Sauted Rabbit A La Paysanne With Olives Lapin Saute A La Paysanne Aux Olives

Skin, cleanse, and cut the rabbit up in neat joints, season with coralline pepper and salt, and put it in a saute pan with two table-spoonfuls of salad oil, three sliced onions, a bunch of herbs, such as thyme, parsley, and bayleaf, and three or four sprigs of tarragon and chervil if you have it. Fry together for about ten to fifteen minutes till a nice golden colour, shaking the pan occasionally; then add six boned and filleted Christiania anchovies and two small glasses of sherry; reduce this" to half the quantity, add a pint of Brown sauce (vol. i.), half an ounce of glaze, and boil together for about three-quarters of an hour, keeping it well skimmed while cooking. Remove the joints, tammy the sauce, and reboil the rabbit in the sauce; then dish up on a border of potatoes (vol. i.) or fried crouton of bread, and garnish with a macedoine of vegetables, braised olives, picked and blanched tarragon and chervil arranged all over the joints. Serve very hot as an entree for dinner or luncheon. If the prepared macedoine is used, open the tin, stand it in the bain-marie until hot, then strain and use.

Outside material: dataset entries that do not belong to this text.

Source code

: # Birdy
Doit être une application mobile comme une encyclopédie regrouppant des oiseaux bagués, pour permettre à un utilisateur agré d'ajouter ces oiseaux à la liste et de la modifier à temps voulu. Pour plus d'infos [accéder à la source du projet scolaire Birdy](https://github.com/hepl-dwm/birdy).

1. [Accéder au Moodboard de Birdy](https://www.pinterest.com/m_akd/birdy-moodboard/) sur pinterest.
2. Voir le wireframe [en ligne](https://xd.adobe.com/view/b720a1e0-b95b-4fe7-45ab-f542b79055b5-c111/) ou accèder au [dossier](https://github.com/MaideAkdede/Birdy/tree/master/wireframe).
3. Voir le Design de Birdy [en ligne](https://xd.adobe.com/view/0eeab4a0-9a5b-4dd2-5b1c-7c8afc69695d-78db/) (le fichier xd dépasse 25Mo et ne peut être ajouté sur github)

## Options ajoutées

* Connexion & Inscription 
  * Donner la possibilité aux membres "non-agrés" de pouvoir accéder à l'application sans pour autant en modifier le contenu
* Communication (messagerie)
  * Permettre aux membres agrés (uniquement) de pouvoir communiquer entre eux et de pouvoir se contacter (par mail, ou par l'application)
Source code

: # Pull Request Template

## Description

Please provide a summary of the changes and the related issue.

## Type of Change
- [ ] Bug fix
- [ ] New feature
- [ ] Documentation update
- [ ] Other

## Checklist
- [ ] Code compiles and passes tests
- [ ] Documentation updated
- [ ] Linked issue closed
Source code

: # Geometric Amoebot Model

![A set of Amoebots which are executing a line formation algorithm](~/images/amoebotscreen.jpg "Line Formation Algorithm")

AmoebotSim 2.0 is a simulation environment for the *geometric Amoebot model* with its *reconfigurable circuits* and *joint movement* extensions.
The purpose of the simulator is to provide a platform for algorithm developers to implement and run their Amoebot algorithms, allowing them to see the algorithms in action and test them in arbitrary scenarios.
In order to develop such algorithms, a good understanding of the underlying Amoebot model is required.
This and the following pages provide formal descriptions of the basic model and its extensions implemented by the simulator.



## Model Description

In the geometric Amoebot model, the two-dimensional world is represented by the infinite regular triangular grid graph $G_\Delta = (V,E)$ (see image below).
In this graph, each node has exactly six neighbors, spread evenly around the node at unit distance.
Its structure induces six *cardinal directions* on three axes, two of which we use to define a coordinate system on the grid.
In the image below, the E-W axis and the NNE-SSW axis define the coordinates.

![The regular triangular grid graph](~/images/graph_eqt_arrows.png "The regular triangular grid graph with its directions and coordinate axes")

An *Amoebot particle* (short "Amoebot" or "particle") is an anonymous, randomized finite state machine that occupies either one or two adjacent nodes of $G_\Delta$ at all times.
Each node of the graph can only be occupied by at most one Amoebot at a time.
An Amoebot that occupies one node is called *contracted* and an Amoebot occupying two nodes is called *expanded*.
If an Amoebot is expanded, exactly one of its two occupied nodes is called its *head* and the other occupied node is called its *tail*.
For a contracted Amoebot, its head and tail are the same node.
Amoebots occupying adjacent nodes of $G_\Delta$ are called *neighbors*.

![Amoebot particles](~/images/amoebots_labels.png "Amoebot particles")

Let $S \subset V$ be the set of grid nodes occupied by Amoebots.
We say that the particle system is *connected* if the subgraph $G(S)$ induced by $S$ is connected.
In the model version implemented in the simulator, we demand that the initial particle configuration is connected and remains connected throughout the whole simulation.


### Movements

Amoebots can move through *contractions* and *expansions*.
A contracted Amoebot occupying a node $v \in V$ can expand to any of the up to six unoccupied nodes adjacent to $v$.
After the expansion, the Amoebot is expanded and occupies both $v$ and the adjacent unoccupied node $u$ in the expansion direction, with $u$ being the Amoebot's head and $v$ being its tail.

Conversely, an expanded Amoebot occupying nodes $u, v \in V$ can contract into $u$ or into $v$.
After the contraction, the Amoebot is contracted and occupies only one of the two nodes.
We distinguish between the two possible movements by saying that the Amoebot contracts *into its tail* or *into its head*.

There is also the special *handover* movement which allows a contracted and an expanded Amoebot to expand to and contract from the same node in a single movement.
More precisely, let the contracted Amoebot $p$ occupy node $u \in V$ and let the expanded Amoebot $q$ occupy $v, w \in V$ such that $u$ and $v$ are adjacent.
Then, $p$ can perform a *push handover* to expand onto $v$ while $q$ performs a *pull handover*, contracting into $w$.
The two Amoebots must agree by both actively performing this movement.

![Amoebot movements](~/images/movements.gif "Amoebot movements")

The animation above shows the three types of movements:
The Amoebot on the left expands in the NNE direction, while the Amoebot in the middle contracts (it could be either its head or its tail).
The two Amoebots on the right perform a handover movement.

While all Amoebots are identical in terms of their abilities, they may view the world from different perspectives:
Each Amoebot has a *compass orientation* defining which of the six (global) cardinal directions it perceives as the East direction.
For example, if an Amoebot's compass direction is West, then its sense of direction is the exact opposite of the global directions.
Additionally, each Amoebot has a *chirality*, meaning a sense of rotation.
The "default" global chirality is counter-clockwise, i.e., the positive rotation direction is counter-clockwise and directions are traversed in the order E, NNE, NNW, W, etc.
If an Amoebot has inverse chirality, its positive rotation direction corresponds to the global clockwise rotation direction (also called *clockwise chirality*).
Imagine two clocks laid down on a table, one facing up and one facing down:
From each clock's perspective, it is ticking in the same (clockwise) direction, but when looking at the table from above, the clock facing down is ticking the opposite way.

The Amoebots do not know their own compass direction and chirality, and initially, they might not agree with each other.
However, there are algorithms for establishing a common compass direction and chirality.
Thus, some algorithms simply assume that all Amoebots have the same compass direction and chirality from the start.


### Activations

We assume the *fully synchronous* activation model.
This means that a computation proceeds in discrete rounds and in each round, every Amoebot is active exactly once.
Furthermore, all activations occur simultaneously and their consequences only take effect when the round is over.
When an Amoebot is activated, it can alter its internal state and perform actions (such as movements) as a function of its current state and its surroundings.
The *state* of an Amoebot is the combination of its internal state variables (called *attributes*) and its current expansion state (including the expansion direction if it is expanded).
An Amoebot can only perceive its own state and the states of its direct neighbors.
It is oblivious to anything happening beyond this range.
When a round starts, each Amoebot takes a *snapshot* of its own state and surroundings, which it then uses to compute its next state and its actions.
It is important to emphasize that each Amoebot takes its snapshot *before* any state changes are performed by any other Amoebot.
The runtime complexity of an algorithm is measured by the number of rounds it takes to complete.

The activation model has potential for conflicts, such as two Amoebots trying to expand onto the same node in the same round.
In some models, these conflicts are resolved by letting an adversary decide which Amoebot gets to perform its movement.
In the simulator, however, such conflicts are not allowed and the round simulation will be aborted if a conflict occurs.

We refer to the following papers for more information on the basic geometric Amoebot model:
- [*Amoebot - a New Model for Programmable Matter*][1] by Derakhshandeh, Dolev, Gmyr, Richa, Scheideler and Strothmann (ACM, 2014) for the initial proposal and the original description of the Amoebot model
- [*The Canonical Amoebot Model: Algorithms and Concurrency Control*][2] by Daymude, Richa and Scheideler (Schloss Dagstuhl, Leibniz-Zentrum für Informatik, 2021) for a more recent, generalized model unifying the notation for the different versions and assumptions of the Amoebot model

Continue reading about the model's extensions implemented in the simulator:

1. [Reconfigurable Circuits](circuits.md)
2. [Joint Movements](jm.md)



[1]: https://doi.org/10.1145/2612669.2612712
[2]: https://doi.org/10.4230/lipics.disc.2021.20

Creams Of Rabbit A L'ambassadrice - Cremes De Lapereau A L'amhassadrice

Lightly butter some horseshoe moulds and ornament them as in engraving with truffle, then fill up with the farce as below, using a forcing bag and large plain pipe for the purpose, make a little well in the centre of each with the finger, which should be occasionally dipped into hot water, and then fill up the spaces thus formed with cucumber peas (see recipe), a few shreds of truffle, and about half a teaspoon-ful of good clear chicken stock, which should be of the consistency of a jelly; cover up the opening with a little more of the prepared farce, then smooth over with a hot wet knife, and place the moulds in a saute pan on a piece of paper; pour boiling water or any light stock in the pan to cover the creams, then stand it on the stove and allow the liquor to reboil; then draw the pan to the side of the stove and let the creams poach for fifteen minutes. When cooked take them up on a clean cloth and dish straight down the dish in two rows, on borders of farce or potato (vol. i.) formed by means of a bag and pipe; garnish the centre with cucumber, pour the sauce, prepared as below, round the base of the dish and serve for an entree for dinner or luncheon.

Farce for Creams a l'Ambassadrice

Farce For Creams A L'ambassadrice

For ten to twelve persons take ten ounces of raw rabbit and pound it till quite smooth, then remove from the mortar and pound eight ounces of panard (vol. i.) with two tablespoonfuls of Bechamel sauce (vol. i.), a little salt and coralline pepper, one ounce of butter, and three eggs; when this is well pounded add the meat and about six drops of Marshall's Liquid Carmine, work all into a smooth paste, rub through a fine wire sieve, add one and a half tablespoonfuls of cream, mix up well, and use.